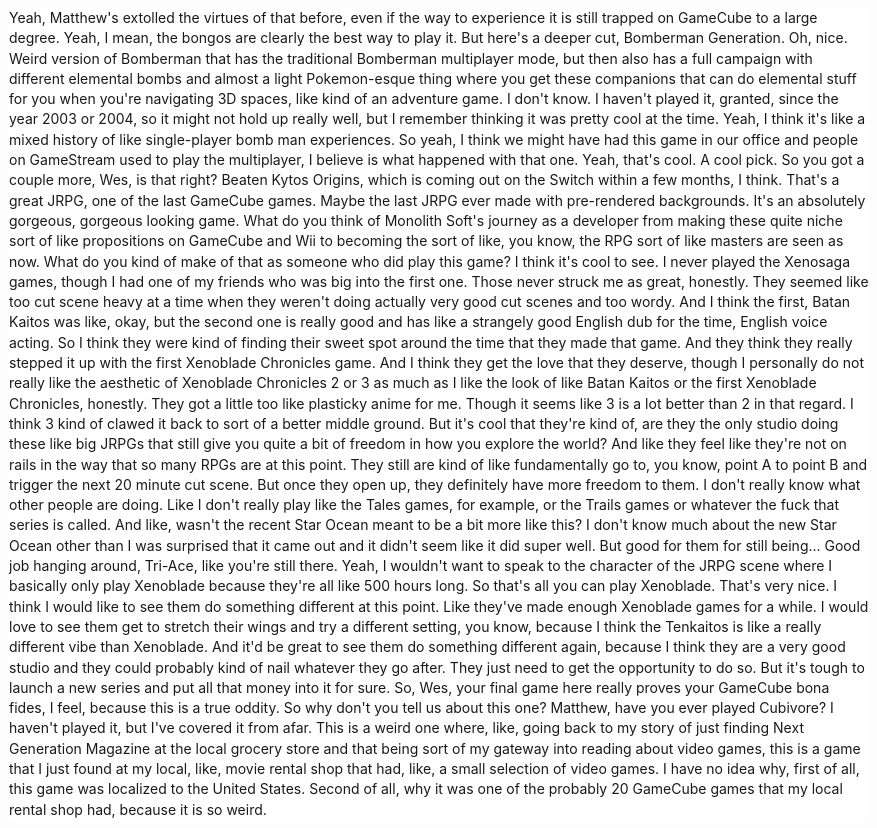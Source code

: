 Yeah, Matthew's extolled the virtues of that before, even if the way to experience it is still trapped on GameCube to a large degree.
Yeah, I mean, the bongos are clearly the best way to play it. But here's a deeper cut, Bomberman Generation.
Oh, nice.
Weird version of Bomberman that has the traditional Bomberman multiplayer mode, but then also has a full campaign with different elemental bombs and almost a light Pokemon-esque thing where you get these companions that can do elemental stuff for you when you're navigating 3D spaces, like kind of an adventure game. I don't know. I haven't played it, granted, since the year 2003 or 2004, so it might not hold up really well, but I remember thinking it was pretty cool at the time.
Yeah, I think it's like a mixed history of like single-player bomb man experiences. So yeah, I think we might have had this game in our office and people on GameStream used to play the multiplayer, I believe is what happened with that one. Yeah, that's cool.
A cool pick. So you got a couple more, Wes, is that right?
Beaten Kytos Origins, which is coming out on the Switch within a few months, I think. That's a great JRPG, one of the last GameCube games. Maybe the last JRPG ever made with pre-rendered backgrounds.
It's an absolutely gorgeous, gorgeous looking game.
What do you think of Monolith Soft's journey as a developer from making these quite niche sort of like propositions on GameCube and Wii to becoming the sort of like, you know, the RPG sort of like masters are seen as now. What do you kind of make of that as someone who did play this game?
I think it's cool to see. I never played the Xenosaga games, though I had one of my friends who was big into the first one. Those never struck me as great, honestly.
They seemed like too cut scene heavy at a time when they weren't doing actually very good cut scenes and too wordy. And I think the first, Batan Kaitos was like, okay, but the second one is really good and has like a strangely good English dub for the time, English voice acting. So I think they were kind of finding their sweet spot around the time that they made that game.
And they think they really stepped it up with the first Xenoblade Chronicles game. And I think they get the love that they deserve, though I personally do not really like the aesthetic of Xenoblade Chronicles 2 or 3 as much as I like the look of like Batan Kaitos or the first Xenoblade Chronicles, honestly. They got a little too like plasticky anime for me.
Though it seems like 3 is a lot better than 2 in that regard.
I think 3 kind of clawed it back to sort of a better middle ground.
But it's cool that they're kind of, are they the only studio doing these like big JRPGs that still give you quite a bit of freedom in how you explore the world? And like they feel like they're not on rails in the way that so many RPGs are at this point.
They still are kind of like fundamentally go to, you know, point A to point B and trigger the next 20 minute cut scene. But once they open up, they definitely have more freedom to them. I don't really know what other people are doing.
Like I don't really play like the Tales games, for example, or the Trails games or whatever the fuck that series is called. And like, wasn't the recent Star Ocean meant to be a bit more like this?
I don't know much about the new Star Ocean other than I was surprised that it came out and it didn't seem like it did super well. But good for them for still being... Good job hanging around, Tri-Ace, like you're still there.
Yeah, I wouldn't want to speak to the character of the JRPG scene where I basically only play Xenoblade because they're all like 500 hours long. So that's all you can play Xenoblade.
That's very nice.
I think I would like to see them do something different at this point. Like they've made enough Xenoblade games for a while. I would love to see them get to stretch their wings and try a different setting, you know, because I think the Tenkaitos is like a really different vibe than Xenoblade.
And it'd be great to see them do something different again, because I think they are a very good studio and they could probably kind of nail whatever they go after. They just need to get the opportunity to do so. But it's tough to launch a new series and put all that money into it for sure.
So, Wes, your final game here really proves your GameCube bona fides, I feel, because this is a true oddity. So why don't you tell us about this one?
Matthew, have you ever played Cubivore?
I haven't played it, but I've covered it from afar.
This is a weird one where, like, going back to my story of just finding Next Generation Magazine at the local grocery store and that being sort of my gateway into reading about video games, this is a game that I just found at my local, like, movie rental shop that had, like, a small selection of video games. I have no idea why, first of all, this game was localized to the United States. Second of all, why it was one of the probably 20 GameCube games that my local rental shop had, because it is so weird.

= = = =

Report how many lines in these entries contain "love". Answer with the number only.

2